- YOUR OBJECTIVE
Return each line of the records below in which the string "radius" turns up.

[Stored data entries]
==================================================

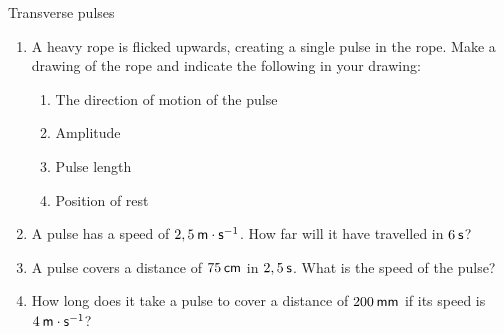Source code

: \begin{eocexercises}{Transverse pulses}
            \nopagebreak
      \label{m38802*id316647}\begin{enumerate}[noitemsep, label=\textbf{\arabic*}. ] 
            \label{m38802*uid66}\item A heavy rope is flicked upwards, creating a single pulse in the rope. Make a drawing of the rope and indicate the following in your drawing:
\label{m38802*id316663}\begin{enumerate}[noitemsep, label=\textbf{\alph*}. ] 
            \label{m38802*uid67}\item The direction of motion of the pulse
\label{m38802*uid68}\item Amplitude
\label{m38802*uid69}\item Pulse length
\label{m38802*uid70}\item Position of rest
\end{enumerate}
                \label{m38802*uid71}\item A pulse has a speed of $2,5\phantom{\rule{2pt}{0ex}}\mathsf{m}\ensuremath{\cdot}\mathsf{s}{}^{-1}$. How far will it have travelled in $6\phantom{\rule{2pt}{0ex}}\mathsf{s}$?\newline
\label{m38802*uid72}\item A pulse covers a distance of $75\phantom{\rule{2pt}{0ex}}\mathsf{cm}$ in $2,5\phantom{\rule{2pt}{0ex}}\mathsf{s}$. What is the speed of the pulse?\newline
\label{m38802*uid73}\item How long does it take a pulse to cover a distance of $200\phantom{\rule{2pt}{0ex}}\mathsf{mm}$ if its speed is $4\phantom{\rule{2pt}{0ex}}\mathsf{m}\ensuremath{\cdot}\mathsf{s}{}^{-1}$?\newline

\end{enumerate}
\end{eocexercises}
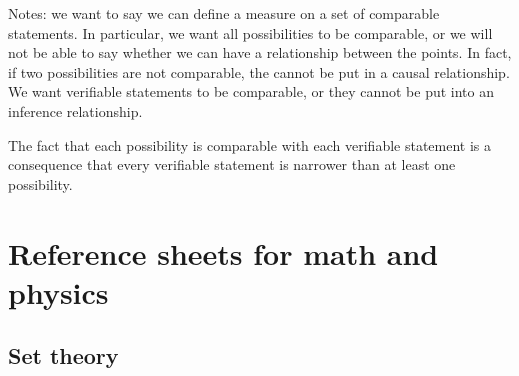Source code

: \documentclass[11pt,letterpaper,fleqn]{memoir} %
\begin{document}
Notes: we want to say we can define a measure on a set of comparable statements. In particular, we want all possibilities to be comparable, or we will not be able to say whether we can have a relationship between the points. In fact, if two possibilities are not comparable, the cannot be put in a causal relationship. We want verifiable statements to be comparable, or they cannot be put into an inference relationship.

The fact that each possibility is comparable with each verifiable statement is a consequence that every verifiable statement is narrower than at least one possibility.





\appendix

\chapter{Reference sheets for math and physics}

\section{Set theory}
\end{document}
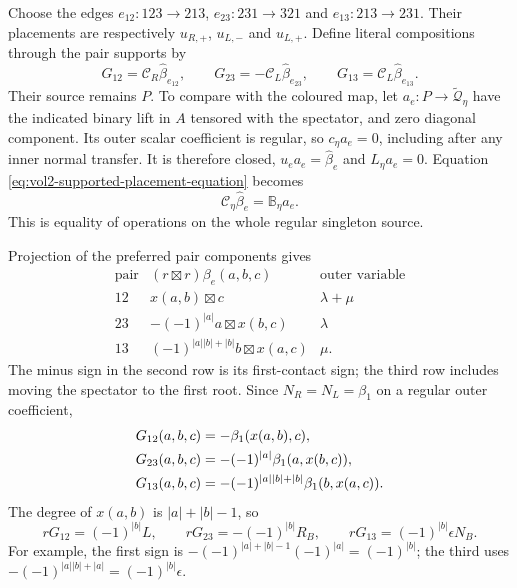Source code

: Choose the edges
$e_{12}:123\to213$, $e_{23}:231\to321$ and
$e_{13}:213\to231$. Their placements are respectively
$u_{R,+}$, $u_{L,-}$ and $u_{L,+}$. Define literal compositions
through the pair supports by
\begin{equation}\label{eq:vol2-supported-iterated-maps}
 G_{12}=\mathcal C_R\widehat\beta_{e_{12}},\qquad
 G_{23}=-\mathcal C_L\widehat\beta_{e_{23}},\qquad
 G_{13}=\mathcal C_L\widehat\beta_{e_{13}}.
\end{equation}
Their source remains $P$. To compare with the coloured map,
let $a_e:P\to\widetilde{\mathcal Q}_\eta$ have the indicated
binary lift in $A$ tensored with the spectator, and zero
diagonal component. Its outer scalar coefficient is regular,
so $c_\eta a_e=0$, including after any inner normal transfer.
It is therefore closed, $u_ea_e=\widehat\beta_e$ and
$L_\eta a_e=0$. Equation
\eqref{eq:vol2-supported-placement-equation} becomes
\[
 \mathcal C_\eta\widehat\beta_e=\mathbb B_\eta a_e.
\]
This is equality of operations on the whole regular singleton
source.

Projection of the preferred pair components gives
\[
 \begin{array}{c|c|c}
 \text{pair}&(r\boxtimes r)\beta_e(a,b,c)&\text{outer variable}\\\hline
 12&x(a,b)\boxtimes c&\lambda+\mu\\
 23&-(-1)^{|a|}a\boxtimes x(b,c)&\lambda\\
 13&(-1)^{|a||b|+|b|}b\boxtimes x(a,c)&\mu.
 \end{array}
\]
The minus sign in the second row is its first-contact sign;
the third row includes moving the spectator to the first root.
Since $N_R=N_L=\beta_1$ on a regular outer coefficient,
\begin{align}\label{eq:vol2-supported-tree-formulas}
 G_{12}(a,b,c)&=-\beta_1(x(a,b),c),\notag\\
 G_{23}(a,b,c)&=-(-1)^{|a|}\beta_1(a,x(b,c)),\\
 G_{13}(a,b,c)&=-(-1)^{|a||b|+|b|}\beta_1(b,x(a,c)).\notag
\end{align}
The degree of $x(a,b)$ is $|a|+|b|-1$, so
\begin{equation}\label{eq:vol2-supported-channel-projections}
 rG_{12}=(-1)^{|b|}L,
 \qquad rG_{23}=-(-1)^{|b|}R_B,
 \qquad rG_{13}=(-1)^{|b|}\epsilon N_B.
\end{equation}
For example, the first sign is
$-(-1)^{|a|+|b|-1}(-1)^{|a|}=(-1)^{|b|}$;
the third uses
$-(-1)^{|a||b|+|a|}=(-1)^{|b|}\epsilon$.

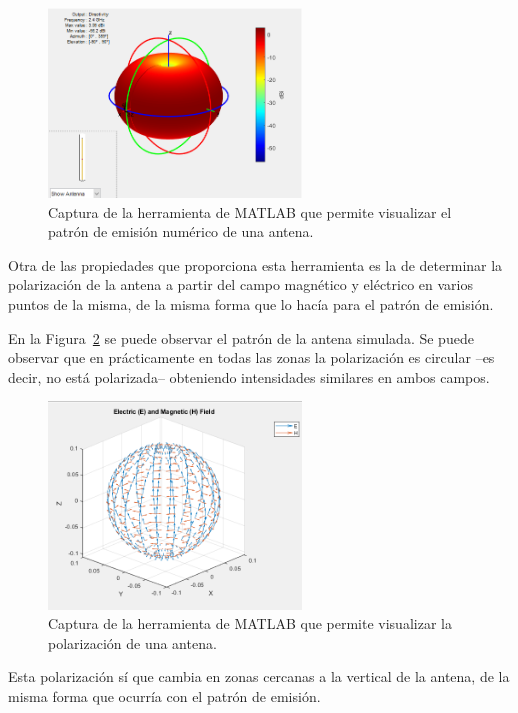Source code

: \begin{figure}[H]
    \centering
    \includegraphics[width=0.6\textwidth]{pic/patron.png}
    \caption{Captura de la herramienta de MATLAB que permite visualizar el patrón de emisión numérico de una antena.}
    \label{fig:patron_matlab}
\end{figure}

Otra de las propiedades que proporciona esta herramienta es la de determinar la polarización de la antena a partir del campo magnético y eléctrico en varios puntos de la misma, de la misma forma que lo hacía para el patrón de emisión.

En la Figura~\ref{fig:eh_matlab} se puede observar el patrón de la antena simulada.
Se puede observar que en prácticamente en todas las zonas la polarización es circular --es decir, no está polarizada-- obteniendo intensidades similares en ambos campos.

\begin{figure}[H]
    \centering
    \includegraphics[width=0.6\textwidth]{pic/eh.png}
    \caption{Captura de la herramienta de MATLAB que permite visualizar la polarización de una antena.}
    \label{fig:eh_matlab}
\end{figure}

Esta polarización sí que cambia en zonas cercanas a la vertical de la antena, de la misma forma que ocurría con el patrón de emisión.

==================================================

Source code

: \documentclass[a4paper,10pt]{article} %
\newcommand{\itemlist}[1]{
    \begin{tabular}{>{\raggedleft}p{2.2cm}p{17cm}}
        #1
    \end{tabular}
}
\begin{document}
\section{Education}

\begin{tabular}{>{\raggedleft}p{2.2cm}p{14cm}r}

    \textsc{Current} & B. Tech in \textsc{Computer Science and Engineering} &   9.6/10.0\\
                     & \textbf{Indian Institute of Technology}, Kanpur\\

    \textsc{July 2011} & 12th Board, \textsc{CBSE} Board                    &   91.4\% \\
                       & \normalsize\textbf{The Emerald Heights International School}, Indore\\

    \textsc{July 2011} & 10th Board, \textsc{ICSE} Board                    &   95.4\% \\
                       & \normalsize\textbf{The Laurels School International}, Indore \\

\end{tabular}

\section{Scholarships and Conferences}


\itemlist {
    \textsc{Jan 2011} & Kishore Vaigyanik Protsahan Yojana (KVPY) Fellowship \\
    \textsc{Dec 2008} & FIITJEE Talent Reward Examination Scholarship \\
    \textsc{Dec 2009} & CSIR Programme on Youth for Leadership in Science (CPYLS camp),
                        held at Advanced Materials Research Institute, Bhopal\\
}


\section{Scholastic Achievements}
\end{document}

==================================================

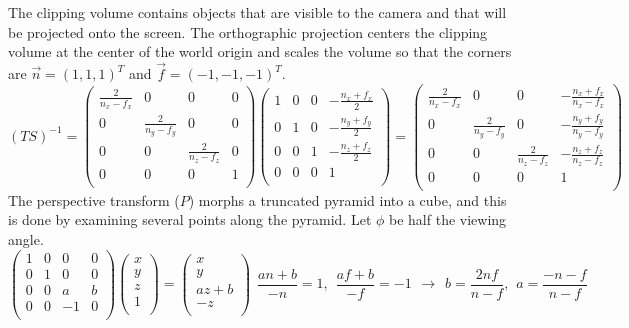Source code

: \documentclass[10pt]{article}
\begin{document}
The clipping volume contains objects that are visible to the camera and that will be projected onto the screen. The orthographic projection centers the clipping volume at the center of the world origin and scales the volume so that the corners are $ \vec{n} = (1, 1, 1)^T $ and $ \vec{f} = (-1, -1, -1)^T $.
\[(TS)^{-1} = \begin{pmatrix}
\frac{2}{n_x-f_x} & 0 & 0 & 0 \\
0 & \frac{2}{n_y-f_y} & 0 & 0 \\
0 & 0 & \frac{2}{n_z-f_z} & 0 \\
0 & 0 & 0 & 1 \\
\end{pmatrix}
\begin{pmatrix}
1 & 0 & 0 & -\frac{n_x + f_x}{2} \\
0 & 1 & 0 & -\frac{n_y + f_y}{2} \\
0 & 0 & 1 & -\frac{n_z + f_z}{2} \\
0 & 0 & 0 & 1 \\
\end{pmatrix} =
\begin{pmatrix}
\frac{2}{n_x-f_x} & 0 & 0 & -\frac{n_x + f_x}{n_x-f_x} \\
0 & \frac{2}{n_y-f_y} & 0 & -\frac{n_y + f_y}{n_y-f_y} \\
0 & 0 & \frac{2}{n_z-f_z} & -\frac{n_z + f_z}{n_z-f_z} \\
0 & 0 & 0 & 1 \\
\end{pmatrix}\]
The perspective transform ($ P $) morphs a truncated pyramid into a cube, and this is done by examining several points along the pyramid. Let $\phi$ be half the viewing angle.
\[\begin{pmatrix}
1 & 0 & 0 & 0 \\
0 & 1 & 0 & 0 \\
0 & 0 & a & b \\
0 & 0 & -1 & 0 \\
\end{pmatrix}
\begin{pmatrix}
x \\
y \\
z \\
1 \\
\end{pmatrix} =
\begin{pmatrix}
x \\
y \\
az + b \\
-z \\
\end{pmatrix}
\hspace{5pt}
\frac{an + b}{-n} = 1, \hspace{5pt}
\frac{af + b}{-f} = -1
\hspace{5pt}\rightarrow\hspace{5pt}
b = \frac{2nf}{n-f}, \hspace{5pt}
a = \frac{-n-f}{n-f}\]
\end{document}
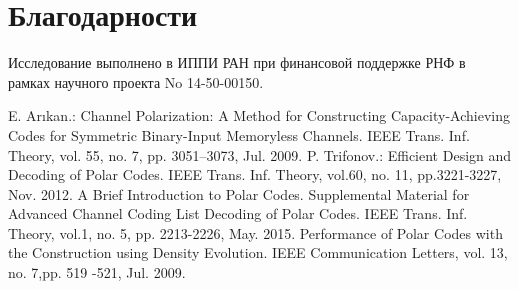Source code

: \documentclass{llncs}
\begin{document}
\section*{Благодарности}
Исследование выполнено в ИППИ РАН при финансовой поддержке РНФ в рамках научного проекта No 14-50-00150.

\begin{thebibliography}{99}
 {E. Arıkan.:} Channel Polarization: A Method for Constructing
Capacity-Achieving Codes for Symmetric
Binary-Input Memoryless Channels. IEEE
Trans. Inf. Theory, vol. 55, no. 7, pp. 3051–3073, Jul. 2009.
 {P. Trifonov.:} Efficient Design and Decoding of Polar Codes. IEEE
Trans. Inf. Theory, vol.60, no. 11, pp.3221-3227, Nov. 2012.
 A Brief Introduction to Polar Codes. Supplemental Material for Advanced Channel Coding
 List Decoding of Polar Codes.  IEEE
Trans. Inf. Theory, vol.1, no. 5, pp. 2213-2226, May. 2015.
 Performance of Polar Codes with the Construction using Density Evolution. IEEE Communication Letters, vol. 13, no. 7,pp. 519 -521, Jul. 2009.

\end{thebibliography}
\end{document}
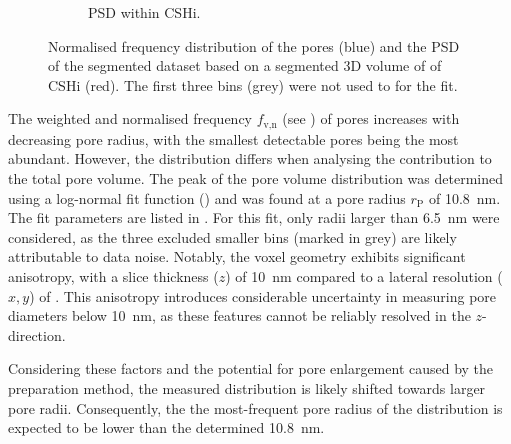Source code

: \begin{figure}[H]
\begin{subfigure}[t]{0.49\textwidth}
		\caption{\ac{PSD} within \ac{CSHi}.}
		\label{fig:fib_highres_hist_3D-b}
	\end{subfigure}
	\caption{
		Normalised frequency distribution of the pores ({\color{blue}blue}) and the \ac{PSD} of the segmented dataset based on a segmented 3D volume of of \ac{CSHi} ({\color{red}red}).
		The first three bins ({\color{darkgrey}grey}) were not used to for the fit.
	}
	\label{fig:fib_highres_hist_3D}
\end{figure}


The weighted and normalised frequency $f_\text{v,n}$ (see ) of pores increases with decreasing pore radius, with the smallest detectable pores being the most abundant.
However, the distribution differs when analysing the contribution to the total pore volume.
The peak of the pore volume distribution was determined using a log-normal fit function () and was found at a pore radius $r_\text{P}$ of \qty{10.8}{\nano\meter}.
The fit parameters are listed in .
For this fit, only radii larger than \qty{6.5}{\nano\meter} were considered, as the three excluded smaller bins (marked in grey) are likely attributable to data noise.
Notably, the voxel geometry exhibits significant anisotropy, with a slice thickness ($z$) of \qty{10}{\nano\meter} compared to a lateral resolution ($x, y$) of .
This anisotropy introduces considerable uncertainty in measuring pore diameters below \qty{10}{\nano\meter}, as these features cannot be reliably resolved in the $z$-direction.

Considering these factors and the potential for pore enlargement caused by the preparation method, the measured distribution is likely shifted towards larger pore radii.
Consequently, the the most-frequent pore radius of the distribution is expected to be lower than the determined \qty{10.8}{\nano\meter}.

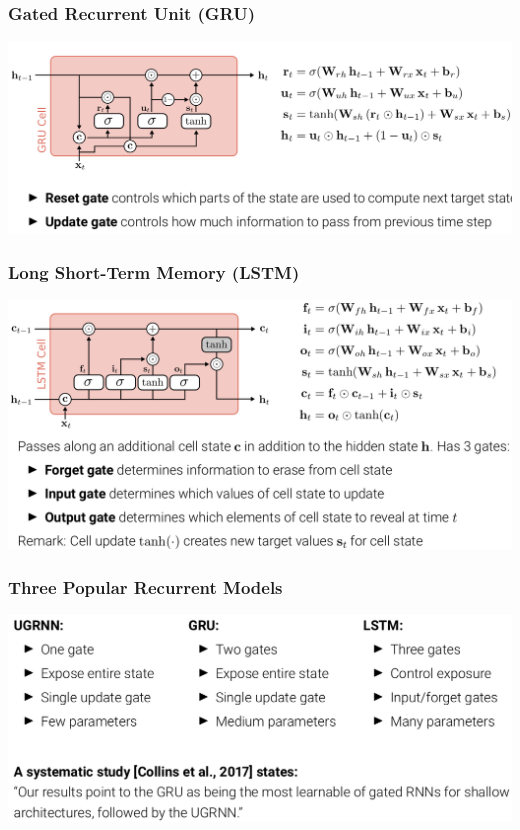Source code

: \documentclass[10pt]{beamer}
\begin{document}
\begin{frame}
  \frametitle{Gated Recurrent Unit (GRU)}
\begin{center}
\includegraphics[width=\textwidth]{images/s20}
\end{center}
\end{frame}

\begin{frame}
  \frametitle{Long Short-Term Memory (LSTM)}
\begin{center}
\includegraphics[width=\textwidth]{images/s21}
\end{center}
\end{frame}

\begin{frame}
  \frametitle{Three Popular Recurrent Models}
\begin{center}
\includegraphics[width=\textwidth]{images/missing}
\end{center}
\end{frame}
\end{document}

==================================================

- RESPONSE TO THIS EXERCISE
The weighted and normalised frequency $f_\text{v,n}$ (see ) of pores increases with decreasing pore radius, with the smallest detectable pores being the most abundant.
The peak of the pore volume distribution was determined using a log-normal fit function () and was found at a pore radius $r_\text{P}$ of \qty{10.8}{\nano\meter}.
Consequently, the the most-frequent pore radius of the distribution is expected to be lower than the determined \qty{10.8}{\nano\meter}.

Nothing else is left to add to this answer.